Emma nem deu ouvidos para as asneiras da amiga, concentrava-se em conversar baixinho com sua filha. Recordou-se de sua gravidez, ela era uma adolescente na época, não tinha muita dimensão do que significava carregar um bebê dentro de si, porém tudo mudou ao sentir o primeiro movimento do seu filho, aquele fora um belo despertar para a maternidade. Oh, foi tão bom sentir cada movimento daquele pequenino ser em seu ventre, desde as leves oscilações até os chutes mais intensos.

— Obrigada por estar aqui, por compartilhar mais essa linda experiência. — Swan falou docemente, encarando o semblante emocionado de sua amada.

— Eu te amo. — Regina sussurrou no ouvido da loira, colocando sua mão esquerda sobre a dela, que ainda permanecia em seu abdômen.
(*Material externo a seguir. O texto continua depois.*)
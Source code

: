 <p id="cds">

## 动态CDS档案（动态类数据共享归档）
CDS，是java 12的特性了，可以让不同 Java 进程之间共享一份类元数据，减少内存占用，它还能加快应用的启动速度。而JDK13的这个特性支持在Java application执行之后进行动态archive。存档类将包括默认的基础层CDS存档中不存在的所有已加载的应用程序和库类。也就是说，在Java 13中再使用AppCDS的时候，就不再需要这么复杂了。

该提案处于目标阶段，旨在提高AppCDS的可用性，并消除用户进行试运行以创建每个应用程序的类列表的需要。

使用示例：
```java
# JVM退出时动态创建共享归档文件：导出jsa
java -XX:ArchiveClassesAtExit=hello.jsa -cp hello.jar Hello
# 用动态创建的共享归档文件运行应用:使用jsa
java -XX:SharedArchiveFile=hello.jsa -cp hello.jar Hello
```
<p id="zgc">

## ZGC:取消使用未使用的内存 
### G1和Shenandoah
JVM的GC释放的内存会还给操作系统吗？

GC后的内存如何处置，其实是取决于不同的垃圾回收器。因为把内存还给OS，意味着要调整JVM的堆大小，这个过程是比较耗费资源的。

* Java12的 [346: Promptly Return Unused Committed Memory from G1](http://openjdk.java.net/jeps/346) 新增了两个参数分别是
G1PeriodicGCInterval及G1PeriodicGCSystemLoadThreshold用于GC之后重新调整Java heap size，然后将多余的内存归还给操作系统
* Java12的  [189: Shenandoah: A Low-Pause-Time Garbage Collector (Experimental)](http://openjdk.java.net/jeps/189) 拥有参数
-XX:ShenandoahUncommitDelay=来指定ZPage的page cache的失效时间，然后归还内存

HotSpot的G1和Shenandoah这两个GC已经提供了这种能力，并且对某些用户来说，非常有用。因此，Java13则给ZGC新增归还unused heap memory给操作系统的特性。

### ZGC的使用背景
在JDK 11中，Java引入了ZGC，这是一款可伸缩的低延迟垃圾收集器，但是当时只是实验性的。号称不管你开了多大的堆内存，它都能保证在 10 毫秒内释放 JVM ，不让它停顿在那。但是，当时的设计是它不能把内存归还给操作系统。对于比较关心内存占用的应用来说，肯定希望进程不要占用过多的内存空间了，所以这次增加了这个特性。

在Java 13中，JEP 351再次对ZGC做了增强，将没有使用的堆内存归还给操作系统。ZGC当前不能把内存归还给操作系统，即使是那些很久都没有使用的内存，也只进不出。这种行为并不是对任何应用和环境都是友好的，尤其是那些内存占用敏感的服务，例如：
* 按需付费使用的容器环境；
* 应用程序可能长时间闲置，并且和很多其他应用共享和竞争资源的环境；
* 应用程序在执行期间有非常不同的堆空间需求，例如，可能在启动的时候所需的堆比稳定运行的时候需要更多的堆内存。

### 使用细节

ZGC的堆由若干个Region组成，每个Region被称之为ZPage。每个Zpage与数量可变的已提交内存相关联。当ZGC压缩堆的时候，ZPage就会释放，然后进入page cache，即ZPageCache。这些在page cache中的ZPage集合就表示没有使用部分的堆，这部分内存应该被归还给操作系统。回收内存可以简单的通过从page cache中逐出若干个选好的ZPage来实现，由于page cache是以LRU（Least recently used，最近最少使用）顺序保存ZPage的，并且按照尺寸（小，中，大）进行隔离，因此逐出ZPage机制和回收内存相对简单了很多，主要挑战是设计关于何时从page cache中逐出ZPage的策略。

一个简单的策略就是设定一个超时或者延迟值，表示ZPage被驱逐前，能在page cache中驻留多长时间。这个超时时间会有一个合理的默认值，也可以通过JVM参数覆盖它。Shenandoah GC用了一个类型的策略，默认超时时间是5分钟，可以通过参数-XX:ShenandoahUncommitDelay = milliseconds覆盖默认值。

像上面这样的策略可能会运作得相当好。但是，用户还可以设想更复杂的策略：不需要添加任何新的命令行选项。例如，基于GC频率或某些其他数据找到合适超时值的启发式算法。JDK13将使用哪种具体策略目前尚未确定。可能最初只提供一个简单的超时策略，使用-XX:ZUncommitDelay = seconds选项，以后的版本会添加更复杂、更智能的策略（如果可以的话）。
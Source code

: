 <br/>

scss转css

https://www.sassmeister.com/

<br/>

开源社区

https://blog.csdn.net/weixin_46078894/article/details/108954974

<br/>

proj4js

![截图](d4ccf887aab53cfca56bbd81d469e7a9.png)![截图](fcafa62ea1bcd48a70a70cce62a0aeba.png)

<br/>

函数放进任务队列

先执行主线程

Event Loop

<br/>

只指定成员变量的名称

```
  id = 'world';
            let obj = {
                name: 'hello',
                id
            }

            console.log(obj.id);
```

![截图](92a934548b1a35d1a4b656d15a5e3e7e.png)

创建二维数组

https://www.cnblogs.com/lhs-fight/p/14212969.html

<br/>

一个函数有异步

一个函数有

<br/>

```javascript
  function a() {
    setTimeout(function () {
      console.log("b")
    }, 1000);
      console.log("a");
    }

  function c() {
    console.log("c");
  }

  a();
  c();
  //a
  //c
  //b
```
Os olhos de Emma brilharam.

— Imagino que daqui a algumas semanas ela estará mexendo-se como se fosse uma jogadora de futebol. — Ruby falou.

— Ou uma bailarina. — Henry opinou.

— Talvez ela queira ser uma lutadora de judô. — a morena de olhos verdes contrapôs — O que você acha, Emma?

— Que ela vai ser o que ela quiser. — respondeu recebendo um afago nos cabelos loiros enquanto beijava a bela barriguinha de sua amada, deixando todos emocionados com aquela cena.

Infelizmente o celular de Emma começou a tocar insistentemente, quebrando o encanto daquele momento em família.

—Xerife Swan.... —atendeu a chamada —Sim, daqui a pouco estarei ai... O que tem a escola? — esfregou os olhos, ouvindo a ocorrência. — Era só o que me faltava. Tudo bem, já estou indo.

— Algo errado na delegacia? — Regina indagou preocupada.

— Alguns garotos invadiram a escola durante a madrugada para brincar de caça fantasma. Fizeram uma verdadeira bagunça! A diretora está lá na delegacia cuspindo fogo.

— O que aconteceu com as casas mal-assombradas? — Ruby negou com a cabeça — Esses moleques de hoje em dia não sabem nem se divertir.

— Bem, já estou de saída. — disse pegando as chaves do carro — Preciso me preparar mentalmente, pois prevejo que a diretora Blue vai azucrinar meu juízo até encontrar os culpados.

— Ei, mãe. — a loira olhou para o filho, ao mesmo tempo em que guardava a carteira no bolso. — Não que eu seja culpado. — apressou-se em se defender — Mas nem por um segundo você chegou a cogitar que eu estivesse no meio desse grupo?

— Não, eu conheço o filho que tenho. E pode ter certeza que se estivesse envolvido nisso, a única coisa que caçaria seriam as teias de aranha do sótão porque você iria limpá-lo de cima a baixo até que ficasse brilhando. — finalizou com um sorriso de lado. Henry tinha os olhos arregalados, com certeza pensaria duas vezes antes de aprontar o que fosse.

Do lado de fora, Emma trocou um beijo de despedida com sua mulher. Mais uma vez passaria a noite acordada, mas diferente da madrugada anterior, a noite seria altamente estressante.

Notas finais
E ai? Curtiram os capítulos? Tentarei não demorar dessa vez.